Anyway, I’m gonna say it is both a sign of changing times within the books, and changing times within Montgomery herself. In the books, suddenly trains and telephones mean Anne and Gilbert can be part of the larger Island society, they are above and apart from the hardworking locals around them. And at the same time, Montgomery herself is no longer idealizing her childhood in a tiny farming community but instead dreaming of an easier life she might have had as a wife and mother, with a wealthy doting husband and a hired girl who magically does everything for her.
What did you think of the split between Susan as the practical caregiver and Anne as the wise one feel odd to you?
First, of course, all those children saying “oh, mother, you are the BEST!” was very “anne is perfect” kind of irritating. But on the other hand, was she the best? Yes she could give them wise loving words blah blah blah, but Susan was the one who took care of them when they were sick, welcomed them safely home, worried about them when they were lost, remembered and made for them all their favorite foods, and so on and so forth. I’ll put it this way, I think those kids could have survived without Anne, I don’t think they could have survived without Susan. Like, what would they EAT?
Could you tell Di and Nan apart in their stories?

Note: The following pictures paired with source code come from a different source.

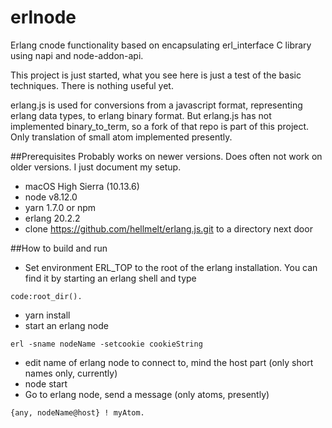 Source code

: # erlnode
Erlang cnode functionality based on encapsulating erl_interface C library using napi and node-addon-api.

This project is just started, what you see here is just a test of the basic techniques. There is nothing useful yet.

erlang.js is used for conversions from a javascript format, representing erlang data types, to erlang binary format.
But erlang.js has not implemented binary_to_term, so a fork of that repo is part of this project. Only translation
of small atom implemented presently.

##Prerequisites
Probably works on newer versions. Does often not work on older versions. I just document my setup.

* macOS High Sierra (10.13.6) 
* node v8.12.0
* yarn 1.7.0 or npm
* erlang 20.2.2
* clone https://github.com/hellmelt/erlang.js.git to a directory next door

##How to build and run
* Set environment ERL_TOP to the root of the erlang installation. You can find it by starting an erlang shell and type
```
code:root_dir().
```
* yarn install
* start an erlang node
```
erl -sname nodeName -setcookie cookieString
```
* edit name of erlang node to connect to, mind the host part (only short names only, currently)
* node start
* Go to erlang node, send a message (only atoms, presently)
```
{any, nodeName@host} ! myAtom.
```
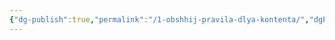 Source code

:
 ```yaml
---
{"dg-publish":true,"permalink":"/1-obshhij-pravila-dlya-kontenta/","dgPassFrontmatter":true,"created":"2025-07-16T14:36:06.918+08:00","updated":"2025-07-16T14:36:48.416+08:00"}
---
```




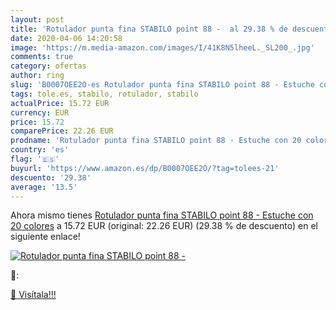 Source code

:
 ```yaml
---
layout: post
title: 'Rotulador punta fina STABILO point 88 -  al 29.38 % de descuento'
date: 2020-04-06 14:20:58
image: 'https://m.media-amazon.com/images/I/41K8N5lheeL._SL200_.jpg'
comments: true
category: ofertas
author: ring
slug: 'B0007OEE2O-es Rotulador punta fina STABILO point 88 - Estuche con 20...'
tags: tole.es, stabilo, rotulador, stabilo
actualPrice: 15.72 EUR
currency: EUR
price: 15.72
comparePrice: 22.26 EUR
prodname: 'Rotulador punta fina STABILO point 88 - Estuche con 20 colores'
country: 'es'
flag: '🇪🇸'
buyurl: 'https://www.amazon.es/dp/B0007OEE2O/?tag=tolees-21'
descuento: '29.38'
average: '13.5'
---
```


Ahora mismo tienes [Rotulador punta fina STABILO point 88 - Estuche con 20 colores](https://www.amazon.es/dp/B0007OEE2O/?tag=tolees-21) a 15.72 EUR (original: 22.26 EUR) (29.38 %  de descuento) en el siguiente enlace!

[![Rotulador punta fina STABILO point 88 - ](https://m.media-amazon.com/images/I/41K8N5lheeL._SL200_.jpg)](https://www.amazon.es/dp/B0007OEE2O/?tag=tolees-21)

🔎:


[🛒 Visítala!!!](https://www.amazon.es/dp/B0007OEE2O/?tag=tolees-21)
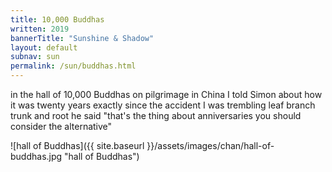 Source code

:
 ```yaml
---
title: 10,000 Buddhas
written: 2019
bannerTitle: "Sunshine & Shadow" 
layout: default
subnav: sun
permalink: /sun/buddhas.html
---
```


<div class="poem">
in the hall of 10,000 Buddhas  
on pilgrimage in China  
I told Simon  
about how it was  
twenty years exactly  
since the accident  
I was trembling  
leaf branch  
trunk and root  
he said  
"that's the thing  
about anniversaries  
you should consider  
the alternative"
</div>

![hall of Buddhas]({{ site.baseurl }}/assets/images/chan/hall-of-buddhas.jpg "hall of Buddhas")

Because I couldn’t.
I think Montgomery put in the twins because she wanted to fluff up the family, make it truly large. Plus, one of them has to be set aside to have a romance in Rainbow/Rilla. But I honestly can’t remember which one of them it is. They are just so similar!!!! Jem is a nice solid good boy, Walter is all dreamy and perfect, Rilla is a little spoiled and silly, and Shirley is the sane baby. But the twins? Montgomery can say as much as she wants about how one of them is this way and one of them is that way, but their stories could have been interchanged and I wouldn’t be able to tell.
There were three kinds of sections in this book, the Anne first person sections, the stories from the children, and the dialogue of village gossip. Which was your favorite?
100% the village gossip. That quilting bee scene is classic! And then the Peter Kirk story that ties into it. The kids’ stories were pretty well-done, some of them so well-done I had to skim (I haaaaaaaaaaaated spending the night away from home as a kid, and all the sections where they go to someone else’s house and it’s WEIRD and WRONG upset me). I don’t mind the Anne first person sections, because they are set up to show how she is thinking the wrong things, which is nice. But the book comes alive with the village gossip.
What WAS up with the Peter Kirk story?
I think before the section starts, Anne thinks to herself “this is not a story for children”. And it really isn’t. Yet it is dumped in the middle of this light book mostly about children and which is marketed to children. I have to read Montgomery’s last unpublished book still, I have a copy somewhere, it was so dark and strong that her publisher refused to release it. If it’s got stuff like the Peter Kirk scene, I can see why. Coercive control and abusive relationships and all the rest of it existed long before modern day started giving them names, and Montgomery really showed some ugliness in this section.
Okay, that’s all I’ve got! What did you think?